Data for this task ::
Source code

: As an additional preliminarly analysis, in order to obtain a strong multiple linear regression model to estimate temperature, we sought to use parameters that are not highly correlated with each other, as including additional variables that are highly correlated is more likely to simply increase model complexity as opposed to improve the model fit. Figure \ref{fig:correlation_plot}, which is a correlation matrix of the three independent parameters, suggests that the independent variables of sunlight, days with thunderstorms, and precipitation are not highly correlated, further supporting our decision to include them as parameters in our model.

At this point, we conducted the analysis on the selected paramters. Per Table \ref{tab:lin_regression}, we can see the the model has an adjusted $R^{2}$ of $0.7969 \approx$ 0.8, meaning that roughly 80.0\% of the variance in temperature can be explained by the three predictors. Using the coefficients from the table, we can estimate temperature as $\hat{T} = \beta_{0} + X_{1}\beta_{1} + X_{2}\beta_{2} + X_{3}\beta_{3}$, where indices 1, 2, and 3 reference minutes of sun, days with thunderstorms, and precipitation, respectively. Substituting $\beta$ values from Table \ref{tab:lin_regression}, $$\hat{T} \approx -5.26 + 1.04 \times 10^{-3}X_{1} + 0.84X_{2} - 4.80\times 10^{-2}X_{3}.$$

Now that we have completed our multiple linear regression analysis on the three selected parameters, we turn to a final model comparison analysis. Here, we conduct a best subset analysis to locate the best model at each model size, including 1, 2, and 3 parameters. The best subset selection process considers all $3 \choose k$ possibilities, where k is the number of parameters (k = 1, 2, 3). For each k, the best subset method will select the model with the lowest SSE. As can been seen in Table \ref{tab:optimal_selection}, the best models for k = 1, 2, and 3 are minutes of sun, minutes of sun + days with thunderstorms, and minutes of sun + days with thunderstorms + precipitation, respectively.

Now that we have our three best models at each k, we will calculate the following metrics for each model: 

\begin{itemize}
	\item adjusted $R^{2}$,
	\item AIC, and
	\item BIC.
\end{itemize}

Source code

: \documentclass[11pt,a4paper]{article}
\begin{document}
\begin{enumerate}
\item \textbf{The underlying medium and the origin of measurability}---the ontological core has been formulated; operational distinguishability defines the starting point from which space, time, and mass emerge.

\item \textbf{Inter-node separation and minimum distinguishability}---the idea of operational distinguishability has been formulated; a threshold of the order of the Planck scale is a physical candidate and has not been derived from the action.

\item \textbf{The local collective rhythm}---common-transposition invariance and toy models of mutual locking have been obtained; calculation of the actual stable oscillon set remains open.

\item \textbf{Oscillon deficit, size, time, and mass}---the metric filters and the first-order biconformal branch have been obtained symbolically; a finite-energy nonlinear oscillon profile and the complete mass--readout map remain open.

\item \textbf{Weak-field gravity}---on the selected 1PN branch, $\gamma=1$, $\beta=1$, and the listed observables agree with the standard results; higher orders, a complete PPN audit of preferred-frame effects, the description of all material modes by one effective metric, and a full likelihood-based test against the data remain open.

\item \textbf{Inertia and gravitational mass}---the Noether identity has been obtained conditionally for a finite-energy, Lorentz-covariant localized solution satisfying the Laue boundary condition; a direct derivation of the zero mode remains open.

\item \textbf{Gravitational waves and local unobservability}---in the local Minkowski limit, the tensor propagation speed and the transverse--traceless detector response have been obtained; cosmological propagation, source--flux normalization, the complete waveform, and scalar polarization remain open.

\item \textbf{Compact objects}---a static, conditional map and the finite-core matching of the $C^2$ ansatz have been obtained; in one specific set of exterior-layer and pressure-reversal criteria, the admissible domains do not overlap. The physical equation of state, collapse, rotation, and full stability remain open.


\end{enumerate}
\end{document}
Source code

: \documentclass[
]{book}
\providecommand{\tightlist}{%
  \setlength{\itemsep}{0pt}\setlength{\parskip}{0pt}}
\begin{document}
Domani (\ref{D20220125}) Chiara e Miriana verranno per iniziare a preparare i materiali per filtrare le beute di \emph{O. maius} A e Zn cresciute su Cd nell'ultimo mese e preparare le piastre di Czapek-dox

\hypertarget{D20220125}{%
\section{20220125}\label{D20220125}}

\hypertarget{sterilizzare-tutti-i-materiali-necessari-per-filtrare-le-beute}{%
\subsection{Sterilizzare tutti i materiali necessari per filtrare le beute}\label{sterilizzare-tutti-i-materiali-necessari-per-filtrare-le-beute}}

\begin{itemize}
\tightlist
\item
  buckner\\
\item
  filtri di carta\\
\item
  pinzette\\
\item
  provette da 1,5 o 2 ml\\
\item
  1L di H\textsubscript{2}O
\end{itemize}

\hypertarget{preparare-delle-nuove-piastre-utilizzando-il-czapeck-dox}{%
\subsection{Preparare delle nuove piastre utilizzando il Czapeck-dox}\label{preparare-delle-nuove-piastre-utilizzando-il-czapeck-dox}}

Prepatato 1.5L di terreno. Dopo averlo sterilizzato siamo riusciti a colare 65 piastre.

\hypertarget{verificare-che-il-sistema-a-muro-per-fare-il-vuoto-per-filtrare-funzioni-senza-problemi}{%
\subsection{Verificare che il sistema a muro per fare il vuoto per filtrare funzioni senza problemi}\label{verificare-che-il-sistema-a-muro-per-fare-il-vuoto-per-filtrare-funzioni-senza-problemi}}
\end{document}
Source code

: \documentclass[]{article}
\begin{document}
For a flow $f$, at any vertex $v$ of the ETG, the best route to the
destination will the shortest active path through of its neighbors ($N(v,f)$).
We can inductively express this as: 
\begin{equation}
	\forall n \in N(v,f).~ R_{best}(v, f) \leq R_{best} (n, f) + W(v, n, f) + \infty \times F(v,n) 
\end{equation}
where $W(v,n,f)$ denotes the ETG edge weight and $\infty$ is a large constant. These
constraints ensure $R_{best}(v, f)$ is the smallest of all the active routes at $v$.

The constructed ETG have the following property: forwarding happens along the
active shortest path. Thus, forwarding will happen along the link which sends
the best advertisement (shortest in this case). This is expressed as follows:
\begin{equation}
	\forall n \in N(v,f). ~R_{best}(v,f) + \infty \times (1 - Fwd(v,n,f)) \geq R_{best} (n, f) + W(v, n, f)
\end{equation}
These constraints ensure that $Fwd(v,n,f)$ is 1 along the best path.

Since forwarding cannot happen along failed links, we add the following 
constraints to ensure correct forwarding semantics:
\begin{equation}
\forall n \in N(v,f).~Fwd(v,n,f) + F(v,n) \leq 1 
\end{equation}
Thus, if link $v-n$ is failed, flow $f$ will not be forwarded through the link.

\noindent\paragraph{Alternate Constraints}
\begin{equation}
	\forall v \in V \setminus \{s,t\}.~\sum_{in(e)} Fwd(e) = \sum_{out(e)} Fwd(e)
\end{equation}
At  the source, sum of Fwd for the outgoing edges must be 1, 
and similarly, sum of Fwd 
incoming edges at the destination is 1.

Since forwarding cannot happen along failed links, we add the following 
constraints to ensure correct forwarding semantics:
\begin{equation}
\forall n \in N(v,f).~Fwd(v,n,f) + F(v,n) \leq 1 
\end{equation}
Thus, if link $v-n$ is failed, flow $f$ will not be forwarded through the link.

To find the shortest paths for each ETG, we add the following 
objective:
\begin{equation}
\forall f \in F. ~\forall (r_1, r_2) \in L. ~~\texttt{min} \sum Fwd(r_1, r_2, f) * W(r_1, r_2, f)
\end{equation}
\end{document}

What the exercise asks :: Search the listing for the string "subsection". Copy each line where it is found.

Written answer ::
\subsection{Sterilizzare tutti i materiali necessari per filtrare le beute}\label{sterilizzare-tutti-i-materiali-necessari-per-filtrare-le-beute}}
\subsection{Preparare delle nuove piastre utilizzando il Czapeck-dox}\label{preparare-delle-nuove-piastre-utilizzando-il-czapeck-dox}}
\subsection{Verificare che il sistema a muro per fare il vuoto per filtrare funzioni senza problemi}\label{verificare-che-il-sistema-a-muro-per-fare-il-vuoto-per-filtrare-funzioni-senza-problemi}}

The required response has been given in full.